● Exercise prompt
Below are the records. Reproduce the line that contains "[HiGHS]: https://highs.dev" and every line after it to the end, exactly and alone.

··· Input data ···

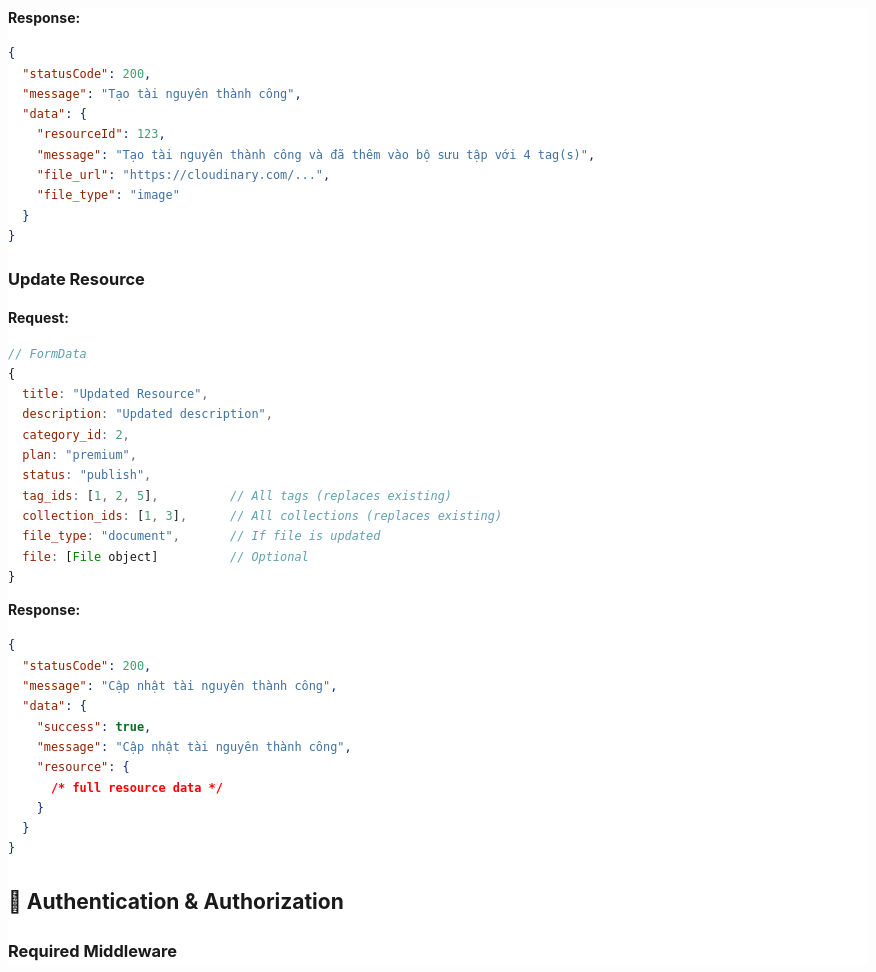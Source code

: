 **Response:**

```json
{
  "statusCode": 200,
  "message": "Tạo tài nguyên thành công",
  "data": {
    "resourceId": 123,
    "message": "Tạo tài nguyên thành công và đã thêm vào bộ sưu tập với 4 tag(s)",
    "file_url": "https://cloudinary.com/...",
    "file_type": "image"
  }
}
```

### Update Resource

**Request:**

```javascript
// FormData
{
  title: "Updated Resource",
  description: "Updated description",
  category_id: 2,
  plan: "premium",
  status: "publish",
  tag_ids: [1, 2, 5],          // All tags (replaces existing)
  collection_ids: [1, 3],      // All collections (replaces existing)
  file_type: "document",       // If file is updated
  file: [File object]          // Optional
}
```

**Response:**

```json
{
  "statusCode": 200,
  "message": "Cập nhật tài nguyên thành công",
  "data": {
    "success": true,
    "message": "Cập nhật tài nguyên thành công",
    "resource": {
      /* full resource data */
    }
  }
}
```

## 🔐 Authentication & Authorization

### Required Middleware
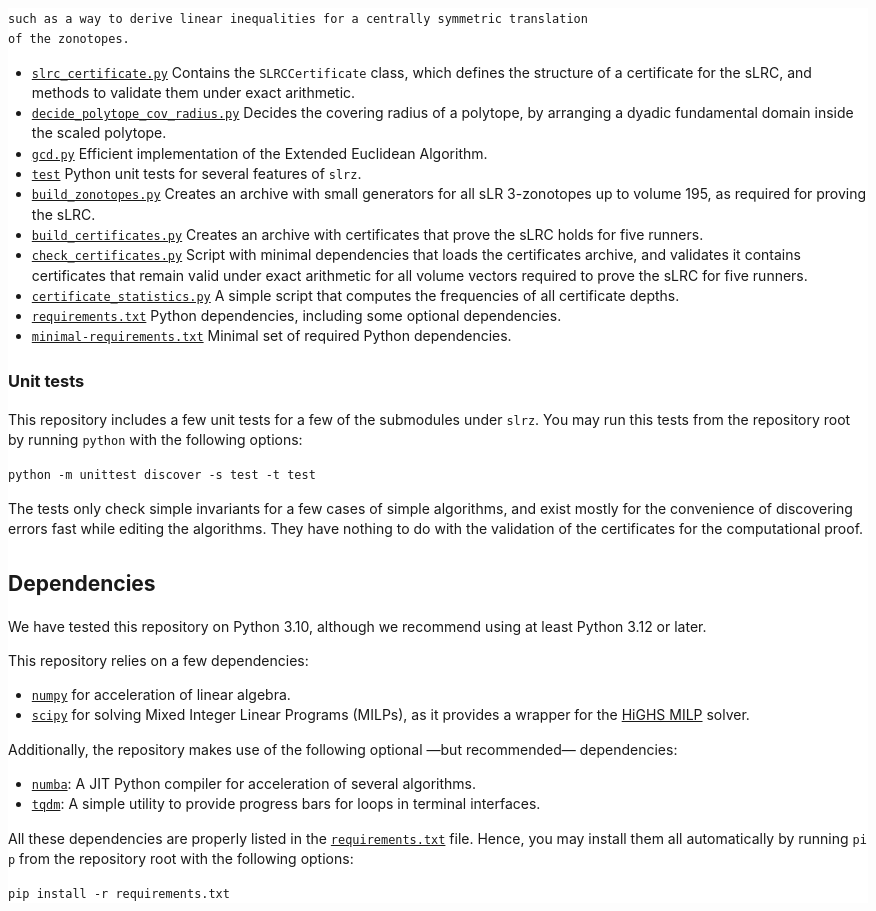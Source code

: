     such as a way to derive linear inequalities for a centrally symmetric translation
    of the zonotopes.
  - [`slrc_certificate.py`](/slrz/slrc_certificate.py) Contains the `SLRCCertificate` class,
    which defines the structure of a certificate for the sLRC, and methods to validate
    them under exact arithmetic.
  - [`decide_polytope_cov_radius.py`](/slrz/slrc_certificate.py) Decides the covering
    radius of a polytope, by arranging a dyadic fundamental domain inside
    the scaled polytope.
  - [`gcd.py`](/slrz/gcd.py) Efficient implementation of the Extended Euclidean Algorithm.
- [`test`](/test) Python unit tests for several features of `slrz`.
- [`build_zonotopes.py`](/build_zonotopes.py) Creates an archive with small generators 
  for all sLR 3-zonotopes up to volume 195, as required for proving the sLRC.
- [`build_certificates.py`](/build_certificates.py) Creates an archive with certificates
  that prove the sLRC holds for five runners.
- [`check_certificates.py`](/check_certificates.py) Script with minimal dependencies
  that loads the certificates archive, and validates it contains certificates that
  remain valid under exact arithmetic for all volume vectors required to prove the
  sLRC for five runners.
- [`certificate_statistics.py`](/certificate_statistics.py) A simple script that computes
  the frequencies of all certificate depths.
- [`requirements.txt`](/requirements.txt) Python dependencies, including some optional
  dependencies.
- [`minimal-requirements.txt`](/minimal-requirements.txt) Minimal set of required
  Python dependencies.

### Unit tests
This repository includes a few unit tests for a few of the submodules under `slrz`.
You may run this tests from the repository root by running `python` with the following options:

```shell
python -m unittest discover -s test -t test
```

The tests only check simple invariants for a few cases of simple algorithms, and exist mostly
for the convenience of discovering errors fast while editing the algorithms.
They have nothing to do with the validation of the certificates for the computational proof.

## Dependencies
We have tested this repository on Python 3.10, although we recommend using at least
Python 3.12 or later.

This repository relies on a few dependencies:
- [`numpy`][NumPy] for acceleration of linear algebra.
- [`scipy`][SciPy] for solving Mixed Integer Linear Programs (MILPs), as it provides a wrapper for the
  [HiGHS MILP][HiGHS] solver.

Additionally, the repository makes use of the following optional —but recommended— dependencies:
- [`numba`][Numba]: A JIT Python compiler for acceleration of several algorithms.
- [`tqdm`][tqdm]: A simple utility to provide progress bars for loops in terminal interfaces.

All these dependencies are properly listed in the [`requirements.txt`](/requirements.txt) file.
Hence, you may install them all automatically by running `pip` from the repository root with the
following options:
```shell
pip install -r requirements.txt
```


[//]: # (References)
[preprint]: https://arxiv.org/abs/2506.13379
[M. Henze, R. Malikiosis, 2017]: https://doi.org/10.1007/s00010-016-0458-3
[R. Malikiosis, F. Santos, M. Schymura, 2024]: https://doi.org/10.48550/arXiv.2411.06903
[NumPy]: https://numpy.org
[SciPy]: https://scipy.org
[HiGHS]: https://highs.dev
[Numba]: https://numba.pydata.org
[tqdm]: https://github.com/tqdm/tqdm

···

● The completed task
[HiGHS]: https://highs.dev
[Numba]: https://numba.pydata.org
[tqdm]: https://github.com/tqdm/tqdm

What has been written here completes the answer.